Она стала просыпаться поздно, благо декабрьский рассвет заглядывал в ее окошки коротко, к тому же за ночь выстывало, и выбираться из мягких складок пухлой перины не было сил, да и цели. Проголодавшись, Тома нехотя, долго решаясь и вновь откладывая, выползала из надежного перинного тепла, прямо на ночную рубаху надевала старое зимнее пальто, шла в сарай за дровами, растапливала печку. В комнатках становилось жило́, Тома вешала пальто на дверь, чтобы не тянуло из щели, надевала старый байковый халат, забывая умыться и расчесать волосы, готовила себе поесть на скорую руку и, включив телевизор, снова забиралась в постель. Иногда, повязав платок и надев пальто поверх халата, она шла в булочную или продуктовый магазин, но обычно соседки начинали сокрушаться, что она плохо выглядит и что Светлана зря ее отпустила домой — старому человеку одному жить трудно. Тома старалась быстрее уйти, оправдывала Светку, объясняя, что уехала из-за тяжелого архангельского климата, тем более что зимой там полярная ночь. Уходя, слышала, как соседки говорили вслед: «Плоха наша барыня, до весны навряд дотянет… Желтая как лимон, а глаза мутные. Уходит Тома, уходит…»
Понимала, что «уходит», но сопротивляться не хотелось, уж очень приятно и нетрудно было, придя домой, включить телевизор и, забравшись на свое царское ложе, утонуть в перине и огромных пуховых подушках, угревшись, поесть прямо из кастрюли наскоро сваренной похлебки, грезить. Когда экран погасал, Тома закрывала глаза и терпеливо ждала прихода сна, не торопила этот приход, потому что со сладкой болью вспоминала, как совсем, в общем-то, недавно, двенадцать — пятнадцать лет назад, вместе с ней на этой широкой жаркой постели спала Светка, вспоминала нежный сухой запах худущей дочкиной спины, ее темноглазое лобастое лицо с детским капризным выражением бледного мягкого рта, — эта память мешалась с памятью о внучке, к которой Тома за полгода успела привыкнуть, но о дочери она скучала больше.
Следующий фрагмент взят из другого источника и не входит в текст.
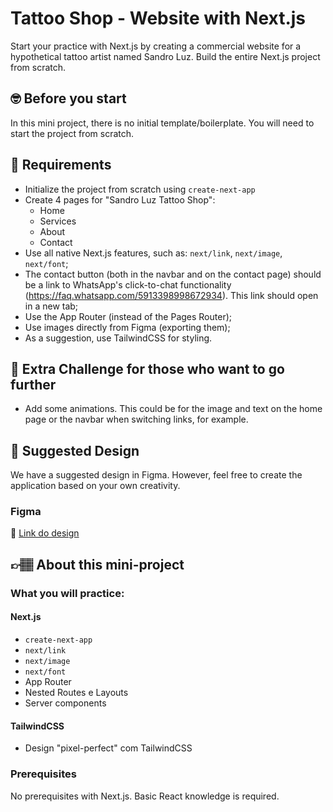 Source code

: # Tattoo Shop - Website with Next.js

Start your practice with Next.js by creating a commercial website for a hypothetical tattoo artist named Sandro Luz. Build the entire Next.js project from scratch.

## 🤓 Before you start

In this mini project, there is no initial template/boilerplate. You will need to start the project from scratch.

## 🔨 Requirements

- Initialize the project from scratch using `create-next-app`
- Create 4 pages for "Sandro Luz Tattoo Shop":
  - Home
  - Services
  - About
  - Contact
- Use all native Next.js features, such as: `next/link`, `next/image`, `next/font`;
- The contact button (both in the navbar and on the contact page) should be a link to WhatsApp's click-to-chat functionality (https://faq.whatsapp.com/5913398998672934). This link should open in a new tab;
- Use the App Router (instead of the Pages Router);
- Use images directly from Figma (exporting them);
- As a suggestion, use TailwindCSS for styling.

## 🔨 Extra Challenge for those who want to go further

- Add some animations. This could be for the image and text on the home page or the navbar when switching links, for example.

## 🎨 Suggested Design

We have a suggested design in Figma. However, feel free to create the application based on your own creativity.

### Figma

🔗 [Link do design](https://www.figma.com/community/file/1362183399183292915/mini-projeto-tattoo-shop-website-com-next-js)

## 👉🏽 About this mini-project

### What you will practice:

#### Next.js

- `create-next-app`
- `next/link`
- `next/image`
- `next/font`
- App Router
- Nested Routes e Layouts
- Server components

#### TailwindCSS

- Design "pixel-perfect" com TailwindCSS

### Prerequisites

No prerequisites with Next.js. Basic React knowledge is required.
Жалела, что долгая жизнь только усугубила тяжелое в отроду нелегком ее характере, что, конечно, с ней всегда было трудно, потому Светка с удовольствием поступила учиться в пединститут в Горький, чтобы выйти из-под материнской опеки, а после взяла направление в Архангельск, где северный климат давал право, заботясь о здоровье матери, не брать ее к себе. Правда, лет через десять Светлана позабыла материн вспыльчивый и обидчивый нрав и, жалея, начала звать ее, но Тома не решалась, хотя соседки и жильцы, с которыми она в покаянные минуты советовалась, рекомендовали продать оставшиеся комнаты и поехать. Однако сохраняющаяся несмотря на годы трезвость подсказывала Томе, что прежде надо попробовать, что получится.
Не получилось ничего хорошего. Тома обижалась на то, как с ней разговаривает возвратившийся из плавания, любящий выпить и пошуметь зять; что внучка все время норовит ускользнуть от нее на улицу, — жаловалась Светке, требуя внимания и уважения к себе. Светка успокаивала ее, потом, раздражившись, начинала доказывать, что все дело в Томином невыносимом характере, Тома плакала от обиды, уходила, чтобы дочь не видела судорожных гримас: когда она плакала, лицо у ней по-детски собиралось в кулачок. Светка быстро остывала, начинала утешать ее, плакала сама от жалости к матери, к себе, но это была не жизнь.